- Recorded data:
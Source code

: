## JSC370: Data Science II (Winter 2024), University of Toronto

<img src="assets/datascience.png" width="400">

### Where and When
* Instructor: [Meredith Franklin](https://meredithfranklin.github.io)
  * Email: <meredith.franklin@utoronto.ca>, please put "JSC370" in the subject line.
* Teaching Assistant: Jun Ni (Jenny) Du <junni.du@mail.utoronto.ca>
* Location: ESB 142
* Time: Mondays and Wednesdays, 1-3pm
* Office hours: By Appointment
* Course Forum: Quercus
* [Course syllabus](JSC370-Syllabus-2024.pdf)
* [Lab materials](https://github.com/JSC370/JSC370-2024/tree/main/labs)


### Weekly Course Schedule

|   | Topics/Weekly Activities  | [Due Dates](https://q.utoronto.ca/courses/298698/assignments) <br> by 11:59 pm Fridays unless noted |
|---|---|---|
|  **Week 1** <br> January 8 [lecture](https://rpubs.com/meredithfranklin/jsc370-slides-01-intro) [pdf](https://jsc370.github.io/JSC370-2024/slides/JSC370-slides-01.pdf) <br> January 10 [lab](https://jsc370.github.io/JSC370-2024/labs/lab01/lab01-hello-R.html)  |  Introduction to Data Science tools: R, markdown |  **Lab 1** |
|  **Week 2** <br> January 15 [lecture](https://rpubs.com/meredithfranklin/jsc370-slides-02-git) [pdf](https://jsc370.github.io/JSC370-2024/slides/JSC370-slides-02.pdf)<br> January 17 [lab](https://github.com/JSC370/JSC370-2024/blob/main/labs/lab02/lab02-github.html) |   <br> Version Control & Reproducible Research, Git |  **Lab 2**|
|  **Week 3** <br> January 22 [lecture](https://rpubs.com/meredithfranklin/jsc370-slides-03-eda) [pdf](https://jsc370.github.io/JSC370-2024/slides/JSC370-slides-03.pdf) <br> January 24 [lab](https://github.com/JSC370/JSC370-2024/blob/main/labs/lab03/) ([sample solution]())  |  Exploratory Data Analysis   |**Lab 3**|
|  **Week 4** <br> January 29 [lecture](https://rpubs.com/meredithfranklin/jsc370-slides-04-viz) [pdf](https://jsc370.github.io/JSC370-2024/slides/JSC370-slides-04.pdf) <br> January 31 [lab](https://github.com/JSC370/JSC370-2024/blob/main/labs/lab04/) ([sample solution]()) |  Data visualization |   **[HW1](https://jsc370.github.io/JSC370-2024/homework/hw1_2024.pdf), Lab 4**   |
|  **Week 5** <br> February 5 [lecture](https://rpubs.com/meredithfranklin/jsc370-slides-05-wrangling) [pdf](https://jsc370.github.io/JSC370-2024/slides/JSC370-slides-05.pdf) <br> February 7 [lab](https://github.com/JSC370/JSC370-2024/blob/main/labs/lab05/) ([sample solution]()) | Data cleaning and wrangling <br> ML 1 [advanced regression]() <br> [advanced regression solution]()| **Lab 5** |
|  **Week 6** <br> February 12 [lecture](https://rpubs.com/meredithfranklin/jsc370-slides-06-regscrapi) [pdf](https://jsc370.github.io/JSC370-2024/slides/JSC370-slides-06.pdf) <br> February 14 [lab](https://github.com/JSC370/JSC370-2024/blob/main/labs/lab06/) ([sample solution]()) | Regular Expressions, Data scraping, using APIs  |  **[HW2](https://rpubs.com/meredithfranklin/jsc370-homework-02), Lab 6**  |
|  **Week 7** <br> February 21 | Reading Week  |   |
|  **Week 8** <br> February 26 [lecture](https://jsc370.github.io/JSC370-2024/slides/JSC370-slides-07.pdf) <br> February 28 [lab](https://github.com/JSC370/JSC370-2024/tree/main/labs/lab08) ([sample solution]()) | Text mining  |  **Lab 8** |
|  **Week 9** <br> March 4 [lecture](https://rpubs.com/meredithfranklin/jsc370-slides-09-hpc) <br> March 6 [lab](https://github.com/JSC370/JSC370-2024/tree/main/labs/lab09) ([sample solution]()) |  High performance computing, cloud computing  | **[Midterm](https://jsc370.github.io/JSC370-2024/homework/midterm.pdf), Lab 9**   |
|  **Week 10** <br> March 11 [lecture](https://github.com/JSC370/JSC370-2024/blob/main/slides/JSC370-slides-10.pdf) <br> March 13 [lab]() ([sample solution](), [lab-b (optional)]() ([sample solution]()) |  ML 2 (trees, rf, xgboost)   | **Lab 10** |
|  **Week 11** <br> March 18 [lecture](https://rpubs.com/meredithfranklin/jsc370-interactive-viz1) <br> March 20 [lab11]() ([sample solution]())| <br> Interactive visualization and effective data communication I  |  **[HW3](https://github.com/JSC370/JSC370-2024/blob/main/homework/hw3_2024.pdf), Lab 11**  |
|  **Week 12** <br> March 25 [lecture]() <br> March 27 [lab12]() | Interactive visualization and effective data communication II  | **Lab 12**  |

- YOUR INSTRUCTIONS:
All of the records should be repeated precisely as written.

- RESPONSE TO THIS EXERCISE:
Source code

:## JSC370: Data Science II (Winter 2024), University of Toronto

<img src="assets/datascience.png" width="400">

### Where and When
* Instructor: [Meredith Franklin](https://meredithfranklin.github.io)
  * Email: <meredith.franklin@utoronto.ca>, please put "JSC370" in the subject line.
* Teaching Assistant: Jun Ni (Jenny) Du <junni.du@mail.utoronto.ca>
* Location: ESB 142
* Time: Mondays and Wednesdays, 1-3pm
* Office hours: By Appointment
* Course Forum: Quercus
* [Course syllabus](JSC370-Syllabus-2024.pdf)
* [Lab materials](https://github.com/JSC370/JSC370-2024/tree/main/labs)


### Weekly Course Schedule

|   | Topics/Weekly Activities  | [Due Dates](https://q.utoronto.ca/courses/298698/assignments) <br> by 11:59 pm Fridays unless noted |
|---|---|---|
|  **Week 1** <br> January 8 [lecture](https://rpubs.com/meredithfranklin/jsc370-slides-01-intro) [pdf](https://jsc370.github.io/JSC370-2024/slides/JSC370-slides-01.pdf) <br> January 10 [lab](https://jsc370.github.io/JSC370-2024/labs/lab01/lab01-hello-R.html)  |  Introduction to Data Science tools: R, markdown |  **Lab 1** |
|  **Week 2** <br> January 15 [lecture](https://rpubs.com/meredithfranklin/jsc370-slides-02-git) [pdf](https://jsc370.github.io/JSC370-2024/slides/JSC370-slides-02.pdf)<br> January 17 [lab](https://github.com/JSC370/JSC370-2024/blob/main/labs/lab02/lab02-github.html) |   <br> Version Control & Reproducible Research, Git |  **Lab 2**|
|  **Week 3** <br> January 22 [lecture](https://rpubs.com/meredithfranklin/jsc370-slides-03-eda) [pdf](https://jsc370.github.io/JSC370-2024/slides/JSC370-slides-03.pdf) <br> January 24 [lab](https://github.com/JSC370/JSC370-2024/blob/main/labs/lab03/) ([sample solution]())  |  Exploratory Data Analysis   |**Lab 3**|
|  **Week 4** <br> January 29 [lecture](https://rpubs.com/meredithfranklin/jsc370-slides-04-viz) [pdf](https://jsc370.github.io/JSC370-2024/slides/JSC370-slides-04.pdf) <br> January 31 [lab](https://github.com/JSC370/JSC370-2024/blob/main/labs/lab04/) ([sample solution]()) |  Data visualization |   **[HW1](https://jsc370.github.io/JSC370-2024/homework/hw1_2024.pdf), Lab 4**   |
|  **Week 5** <br> February 5 [lecture](https://rpubs.com/meredithfranklin/jsc370-slides-05-wrangling) [pdf](https://jsc370.github.io/JSC370-2024/slides/JSC370-slides-05.pdf) <br> February 7 [lab](https://github.com/JSC370/JSC370-2024/blob/main/labs/lab05/) ([sample solution]()) | Data cleaning and wrangling <br> ML 1 [advanced regression]() <br> [advanced regression solution]()| **Lab 5** |
|  **Week 6** <br> February 12 [lecture](https://rpubs.com/meredithfranklin/jsc370-slides-06-regscrapi) [pdf](https://jsc370.github.io/JSC370-2024/slides/JSC370-slides-06.pdf) <br> February 14 [lab](https://github.com/JSC370/JSC370-2024/blob/main/labs/lab06/) ([sample solution]()) | Regular Expressions, Data scraping, using APIs  |  **[HW2](https://rpubs.com/meredithfranklin/jsc370-homework-02), Lab 6**  |
|  **Week 7** <br> February 21 | Reading Week  |   |
|  **Week 8** <br> February 26 [lecture](https://jsc370.github.io/JSC370-2024/slides/JSC370-slides-07.pdf) <br> February 28 [lab](https://github.com/JSC370/JSC370-2024/tree/main/labs/lab08) ([sample solution]()) | Text mining  |  **Lab 8** |
|  **Week 9** <br> March 4 [lecture](https://rpubs.com/meredithfranklin/jsc370-slides-09-hpc) <br> March 6 [lab](https://github.com/JSC370/JSC370-2024/tree/main/labs/lab09) ([sample solution]()) |  High performance computing, cloud computing  | **[Midterm](https://jsc370.github.io/JSC370-2024/homework/midterm.pdf), Lab 9**   |
|  **Week 10** <br> March 11 [lecture](https://github.com/JSC370/JSC370-2024/blob/main/slides/JSC370-slides-10.pdf) <br> March 13 [lab]() ([sample solution](), [lab-b (optional)]() ([sample solution]()) |  ML 2 (trees, rf, xgboost)   | **Lab 10** |
|  **Week 11** <br> March 18 [lecture](https://rpubs.com/meredithfranklin/jsc370-interactive-viz1) <br> March 20 [lab11]() ([sample solution]())| <br> Interactive visualization and effective data communication I  |  **[HW3](https://github.com/JSC370/JSC370-2024/blob/main/homework/hw3_2024.pdf), Lab 11**  |
|  **Week 12** <br> March 25 [lecture]() <br> March 27 [lab12]() | Interactive visualization and effective data communication II  | **Lab 12**  |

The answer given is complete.